RECORD EXCERPTS section start

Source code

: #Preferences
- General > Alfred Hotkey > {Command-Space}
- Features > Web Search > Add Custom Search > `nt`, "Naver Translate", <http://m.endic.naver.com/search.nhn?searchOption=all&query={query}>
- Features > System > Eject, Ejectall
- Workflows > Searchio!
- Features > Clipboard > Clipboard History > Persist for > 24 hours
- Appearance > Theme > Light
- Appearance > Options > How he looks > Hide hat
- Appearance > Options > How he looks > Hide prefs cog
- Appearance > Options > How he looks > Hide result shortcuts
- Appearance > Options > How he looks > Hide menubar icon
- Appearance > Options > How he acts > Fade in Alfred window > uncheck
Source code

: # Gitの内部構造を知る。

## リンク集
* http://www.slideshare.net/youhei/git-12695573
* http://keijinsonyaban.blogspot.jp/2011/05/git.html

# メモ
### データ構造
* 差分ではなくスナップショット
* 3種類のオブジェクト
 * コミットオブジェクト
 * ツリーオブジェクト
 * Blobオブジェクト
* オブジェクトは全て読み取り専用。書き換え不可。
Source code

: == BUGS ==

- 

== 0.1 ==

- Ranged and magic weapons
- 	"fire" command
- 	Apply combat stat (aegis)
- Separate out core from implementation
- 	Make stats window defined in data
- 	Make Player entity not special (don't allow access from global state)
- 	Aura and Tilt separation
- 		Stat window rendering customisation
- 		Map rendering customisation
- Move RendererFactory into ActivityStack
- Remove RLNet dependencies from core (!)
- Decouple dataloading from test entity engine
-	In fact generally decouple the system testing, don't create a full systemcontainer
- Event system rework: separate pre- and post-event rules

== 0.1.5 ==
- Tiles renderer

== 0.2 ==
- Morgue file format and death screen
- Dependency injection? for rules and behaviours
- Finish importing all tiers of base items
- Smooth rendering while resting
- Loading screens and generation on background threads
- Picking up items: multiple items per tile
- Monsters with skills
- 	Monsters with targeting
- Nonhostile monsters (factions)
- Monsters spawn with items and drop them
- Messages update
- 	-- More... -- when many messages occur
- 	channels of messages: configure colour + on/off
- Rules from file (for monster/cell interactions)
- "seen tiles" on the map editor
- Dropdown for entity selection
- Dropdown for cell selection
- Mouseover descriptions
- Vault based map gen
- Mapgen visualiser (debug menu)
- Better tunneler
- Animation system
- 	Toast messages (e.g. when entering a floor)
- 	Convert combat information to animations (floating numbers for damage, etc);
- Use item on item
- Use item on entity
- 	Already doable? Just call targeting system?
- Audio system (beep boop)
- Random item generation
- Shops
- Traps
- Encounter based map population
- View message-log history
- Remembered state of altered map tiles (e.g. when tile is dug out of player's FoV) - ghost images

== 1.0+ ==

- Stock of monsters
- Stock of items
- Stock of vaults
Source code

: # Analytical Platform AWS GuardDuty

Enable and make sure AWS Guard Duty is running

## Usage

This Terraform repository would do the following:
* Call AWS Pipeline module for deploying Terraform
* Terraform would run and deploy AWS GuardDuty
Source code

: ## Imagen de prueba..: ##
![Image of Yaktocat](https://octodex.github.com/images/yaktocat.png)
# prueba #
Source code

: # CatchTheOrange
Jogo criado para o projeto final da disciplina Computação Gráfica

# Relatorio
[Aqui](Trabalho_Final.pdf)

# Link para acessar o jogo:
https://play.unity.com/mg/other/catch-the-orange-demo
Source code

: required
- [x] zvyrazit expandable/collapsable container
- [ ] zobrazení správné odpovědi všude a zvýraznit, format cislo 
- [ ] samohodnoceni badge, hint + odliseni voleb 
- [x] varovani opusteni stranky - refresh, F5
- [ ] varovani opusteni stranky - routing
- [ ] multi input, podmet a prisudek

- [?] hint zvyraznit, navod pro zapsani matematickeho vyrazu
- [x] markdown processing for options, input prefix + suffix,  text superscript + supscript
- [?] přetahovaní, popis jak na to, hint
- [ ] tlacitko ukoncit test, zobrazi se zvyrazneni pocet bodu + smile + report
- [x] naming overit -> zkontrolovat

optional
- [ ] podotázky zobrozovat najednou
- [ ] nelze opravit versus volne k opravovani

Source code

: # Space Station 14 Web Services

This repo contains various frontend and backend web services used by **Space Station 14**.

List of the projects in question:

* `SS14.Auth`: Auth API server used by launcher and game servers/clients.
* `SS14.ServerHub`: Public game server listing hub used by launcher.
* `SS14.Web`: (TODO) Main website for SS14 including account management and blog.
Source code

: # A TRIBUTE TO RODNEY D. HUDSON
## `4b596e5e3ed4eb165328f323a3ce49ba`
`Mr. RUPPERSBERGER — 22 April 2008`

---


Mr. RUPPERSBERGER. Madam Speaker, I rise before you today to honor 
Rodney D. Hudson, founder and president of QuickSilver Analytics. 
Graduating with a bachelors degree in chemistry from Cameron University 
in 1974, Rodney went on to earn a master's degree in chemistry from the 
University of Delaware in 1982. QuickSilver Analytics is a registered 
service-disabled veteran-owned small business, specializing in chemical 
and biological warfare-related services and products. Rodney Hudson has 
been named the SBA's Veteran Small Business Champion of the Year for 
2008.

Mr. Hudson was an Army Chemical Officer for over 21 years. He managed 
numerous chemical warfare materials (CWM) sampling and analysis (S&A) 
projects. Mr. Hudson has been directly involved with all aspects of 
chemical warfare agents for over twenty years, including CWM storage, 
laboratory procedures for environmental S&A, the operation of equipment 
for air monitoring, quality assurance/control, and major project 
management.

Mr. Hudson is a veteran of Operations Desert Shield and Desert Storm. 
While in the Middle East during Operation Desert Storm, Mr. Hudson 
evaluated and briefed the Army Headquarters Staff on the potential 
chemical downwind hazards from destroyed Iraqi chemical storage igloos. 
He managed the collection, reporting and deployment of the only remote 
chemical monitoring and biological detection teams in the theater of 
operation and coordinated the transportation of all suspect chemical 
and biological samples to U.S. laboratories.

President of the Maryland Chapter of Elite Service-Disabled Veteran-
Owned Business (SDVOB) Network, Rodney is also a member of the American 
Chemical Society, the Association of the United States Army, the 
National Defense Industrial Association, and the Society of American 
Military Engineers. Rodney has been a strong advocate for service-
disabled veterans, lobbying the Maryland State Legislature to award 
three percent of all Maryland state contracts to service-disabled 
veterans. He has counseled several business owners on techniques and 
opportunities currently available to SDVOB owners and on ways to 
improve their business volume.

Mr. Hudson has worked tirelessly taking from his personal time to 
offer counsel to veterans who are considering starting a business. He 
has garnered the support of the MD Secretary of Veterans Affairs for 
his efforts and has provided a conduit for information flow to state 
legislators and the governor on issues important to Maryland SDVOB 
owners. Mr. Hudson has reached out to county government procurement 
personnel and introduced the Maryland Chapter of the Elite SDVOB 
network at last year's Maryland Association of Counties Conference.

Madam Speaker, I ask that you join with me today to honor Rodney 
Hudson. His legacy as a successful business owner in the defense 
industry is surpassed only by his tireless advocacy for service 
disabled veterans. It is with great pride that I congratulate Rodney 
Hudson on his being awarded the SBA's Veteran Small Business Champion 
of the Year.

RECORD EXCERPTS section end

### EXERCISE
Lines wanted from the listing above: the line with "projects. Mr. Hudson" up to and including the line with "chemical downwind hazards". Please write them out exactly, adding nothing else.

### TASK RESPONSE
projects. Mr. Hudson has been directly involved with all aspects of 
chemical warfare agents for over twenty years, including CWM storage, 
laboratory procedures for environmental S&A, the operation of equipment 
for air monitoring, quality assurance/control, and major project 
management.

Mr. Hudson is a veteran of Operations Desert Shield and Desert Storm. 
While in the Middle East during Operation Desert Storm, Mr. Hudson 
evaluated and briefed the Army Headquarters Staff on the potential 
chemical downwind hazards from destroyed Iraqi chemical storage igloos. 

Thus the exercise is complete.